Integrating rehabilition of torture victims into the public health of Iraq.
Author: Al Saffar S.
Source:
Torture: quarterly journal on rehabilitation of torture victims and prevention of torture, 17(2), 156-168.
For the last three decades torture has been highly prevalent in Iraq. Surveys
indicate that close to 50% of households have family members who have been
tortured. The traumas of two subsequent wars further add to the traumatisation of
the population as does the persistent violence. Re-traumatisation makes healing
difficult. As a result trauma-related disorders are likely to be the number one
public health problem in Iraq. In December 2004, the author was tasked with the
responsibility of planning and implementing rehabilitation activities for victims
of torture in Iraq.

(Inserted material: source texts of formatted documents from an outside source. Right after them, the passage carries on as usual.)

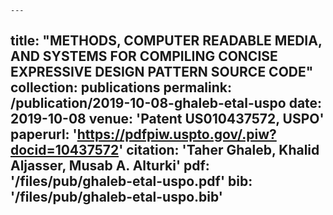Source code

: 	---
title: "METHODS, COMPUTER READABLE MEDIA, AND SYSTEMS FOR COMPILING CONCISE EXPRESSIVE DESIGN PATTERN SOURCE CODE"
collection: publications
permalink: /publication/2019-10-08-ghaleb-etal-uspo
date: 2019-10-08
venue: 'Patent US010437572, USPO'
paperurl: 'https://pdfpiw.uspto.gov/.piw?docid=10437572'
citation: 'Taher Ghaleb, Khalid Aljasser, Musab A. Alturki'
pdf: '/files/pub/ghaleb-etal-uspo.pdf'
bib: '/files/pub/ghaleb-etal-uspo.bib'
---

Basra, in southern Iraq, was chosen as the place for the
first clinical treatment and rehabilitation Centre, the Al-Fuad Centre for
Rehabilitation of Torture Victims (FRCT). The Centre was to function as a
training institution for the entire country. In a effort to bridge the gap
between vast needs and limited resources, the Centre has begun applying a public
health perspective, which means to develop its work in relation to the concepts
of illness prevention and health promotion. Treatment and rehabilitation, i.e the
secondary and tertiary levels of prevention, can be multiplied through the
training of professionals who will be able to establish treatment facilities in
new areas of Iraq. By training GPs, psychiatrists and physicians and by expanding
FRCT services to victims' families, signs and symptoms of trauma can be addressed
at early stages of disorder and long-term illness averted. Human Rights advocacy
and legal work at the Centre will address the primary level of prevention through
diminishing human rights abuses. Finally, engaging in the reconstruction of the
civil society alongside other NGOs and government authorities is to build
democracy, which is a cornerstone of health promotion, especially so when the
illness panorama is related to violence.